The first step to a healthy lawn is the lawn soil preparation itself. If you start with good topsoil you’ll have the foundation of a good lawn that will be easier to maintain for years to come.
The old saying ‘a house is no stronger than it’s foundation’ applies to your lawn.
A lawn that is properly constructed in the first place will, by far, be more cost effective to maintain than a poorly constructed one.
The Soil Depth
When dealing in lawn care, top soil is almost always insufficient on the lawns we see.
At City council meetings, we’ve suggested that a minimum of 3 inches of topsoil be a mandatory amount required by the home builders in our community to put down when building new homes. Actually, 4 – 6 inches would be best.
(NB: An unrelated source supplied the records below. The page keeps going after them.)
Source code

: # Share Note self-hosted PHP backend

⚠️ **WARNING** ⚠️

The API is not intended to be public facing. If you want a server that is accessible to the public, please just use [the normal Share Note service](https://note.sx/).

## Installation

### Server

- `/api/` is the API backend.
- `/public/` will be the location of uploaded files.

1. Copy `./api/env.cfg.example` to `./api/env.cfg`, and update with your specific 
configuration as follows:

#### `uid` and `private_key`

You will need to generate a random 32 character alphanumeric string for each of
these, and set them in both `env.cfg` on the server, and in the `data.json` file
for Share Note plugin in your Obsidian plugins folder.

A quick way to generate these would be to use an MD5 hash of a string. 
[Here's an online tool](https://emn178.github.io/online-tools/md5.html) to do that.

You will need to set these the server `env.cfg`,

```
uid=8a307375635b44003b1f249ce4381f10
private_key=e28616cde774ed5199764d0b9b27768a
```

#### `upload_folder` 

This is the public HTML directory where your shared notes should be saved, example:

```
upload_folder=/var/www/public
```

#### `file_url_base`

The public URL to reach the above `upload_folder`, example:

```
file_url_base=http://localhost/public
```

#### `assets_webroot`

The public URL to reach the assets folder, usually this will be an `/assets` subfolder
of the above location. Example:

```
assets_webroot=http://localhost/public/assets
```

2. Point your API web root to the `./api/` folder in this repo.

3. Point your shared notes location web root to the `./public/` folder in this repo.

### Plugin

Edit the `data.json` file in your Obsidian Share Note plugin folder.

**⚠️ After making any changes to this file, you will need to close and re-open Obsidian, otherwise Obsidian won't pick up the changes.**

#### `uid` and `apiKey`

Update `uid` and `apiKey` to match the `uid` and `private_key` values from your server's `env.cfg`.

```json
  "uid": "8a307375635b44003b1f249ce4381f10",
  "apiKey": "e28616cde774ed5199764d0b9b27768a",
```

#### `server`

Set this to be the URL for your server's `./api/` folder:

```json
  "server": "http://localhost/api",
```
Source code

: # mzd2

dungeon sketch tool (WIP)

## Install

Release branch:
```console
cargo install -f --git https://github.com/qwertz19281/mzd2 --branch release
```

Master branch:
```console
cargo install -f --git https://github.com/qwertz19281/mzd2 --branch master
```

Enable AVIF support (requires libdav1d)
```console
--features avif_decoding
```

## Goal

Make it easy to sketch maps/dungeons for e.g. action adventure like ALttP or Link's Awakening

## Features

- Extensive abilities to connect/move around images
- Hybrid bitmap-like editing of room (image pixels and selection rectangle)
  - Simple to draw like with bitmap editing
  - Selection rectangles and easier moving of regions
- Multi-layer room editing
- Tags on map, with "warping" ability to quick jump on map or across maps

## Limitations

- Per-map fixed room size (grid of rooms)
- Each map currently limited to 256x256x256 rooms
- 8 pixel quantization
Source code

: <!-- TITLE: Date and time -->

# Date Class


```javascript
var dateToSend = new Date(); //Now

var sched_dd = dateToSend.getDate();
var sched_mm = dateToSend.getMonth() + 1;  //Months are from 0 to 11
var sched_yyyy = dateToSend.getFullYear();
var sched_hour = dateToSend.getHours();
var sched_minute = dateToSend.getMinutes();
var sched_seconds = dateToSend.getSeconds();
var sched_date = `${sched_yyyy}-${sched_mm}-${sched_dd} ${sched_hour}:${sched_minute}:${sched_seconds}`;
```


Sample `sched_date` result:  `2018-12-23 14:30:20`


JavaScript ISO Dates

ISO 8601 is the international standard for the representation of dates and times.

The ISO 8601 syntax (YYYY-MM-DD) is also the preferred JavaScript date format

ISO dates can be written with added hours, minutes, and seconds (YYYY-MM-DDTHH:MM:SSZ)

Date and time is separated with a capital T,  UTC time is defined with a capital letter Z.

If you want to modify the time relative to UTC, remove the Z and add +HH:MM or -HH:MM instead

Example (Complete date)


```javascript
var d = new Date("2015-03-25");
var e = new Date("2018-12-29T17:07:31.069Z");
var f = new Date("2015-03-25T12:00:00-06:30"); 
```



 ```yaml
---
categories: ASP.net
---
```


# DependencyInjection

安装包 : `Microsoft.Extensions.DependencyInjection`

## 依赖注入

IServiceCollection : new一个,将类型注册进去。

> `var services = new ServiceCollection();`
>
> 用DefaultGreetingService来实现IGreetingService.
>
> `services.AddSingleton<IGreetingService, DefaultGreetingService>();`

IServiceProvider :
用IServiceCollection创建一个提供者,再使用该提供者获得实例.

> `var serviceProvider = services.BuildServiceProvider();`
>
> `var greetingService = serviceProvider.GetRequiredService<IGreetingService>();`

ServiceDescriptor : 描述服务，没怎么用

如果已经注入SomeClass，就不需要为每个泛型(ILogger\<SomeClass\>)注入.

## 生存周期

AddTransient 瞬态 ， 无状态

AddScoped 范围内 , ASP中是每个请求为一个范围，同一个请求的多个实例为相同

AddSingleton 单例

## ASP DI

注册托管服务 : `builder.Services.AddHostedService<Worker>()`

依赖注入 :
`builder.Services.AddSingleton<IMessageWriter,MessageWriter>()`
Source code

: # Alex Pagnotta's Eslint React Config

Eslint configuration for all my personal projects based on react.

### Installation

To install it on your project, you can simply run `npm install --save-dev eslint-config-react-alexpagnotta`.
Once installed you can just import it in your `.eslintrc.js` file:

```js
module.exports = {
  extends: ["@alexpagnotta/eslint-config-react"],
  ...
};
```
So far, they haven’t taken our advice.
The ideal soil type is a sandy loam to loam. However, we don’t always live in the ideal world, and grass types will grow satisfactorily in other soil types as well.
If you don’t have the sandy loam to loam soil, modify your existing soil or subsoil by improving what’s there.
Benefits of Proper Lawn Soil Preparation
- Heavy soil structure is improved making it easier to work and aerate
- You’ll have improved drainage
- You’ll increase water-holding capacities of coarser soils, like sandy loam
- You’ll provide a balanced food supply for those all important soil micro-organisms
- Nutrients such as nitrogen, phosphorus, and sulphur are provided during the decay process
- You’ll prevent the leaching of plant nutrients which helps maintain soil fertility
Soil Test Your Turf
Soil testing should be your starting point before you do any lawn soil preparations. You can determine the pH, lime, phosphorus and potassium requirements that may be needed and work according to the results.
You can do this investigative job yourself, or hire a lawncare company who might be more knowledgeable.
You can add soil amendments such as manure, peat, or composted organic materials. Well rotted manure is a great source of organic material, but it does contain weed seeds, so be careful.
Sphagnum peat moss is the better type of peat, as it is less decomposed and lasts a longer period of time compared to other types. It will need to be moistened to help incorporate it into the soil.
Good quality compost would be dark and crumbly, looking a lot like topsoil. Avoid compost that has large pieces of wood and garbage in it. If it’s not decomposed enough, you’ll need to add more nitrogen to supply the micro-organisms that handle the decomposing.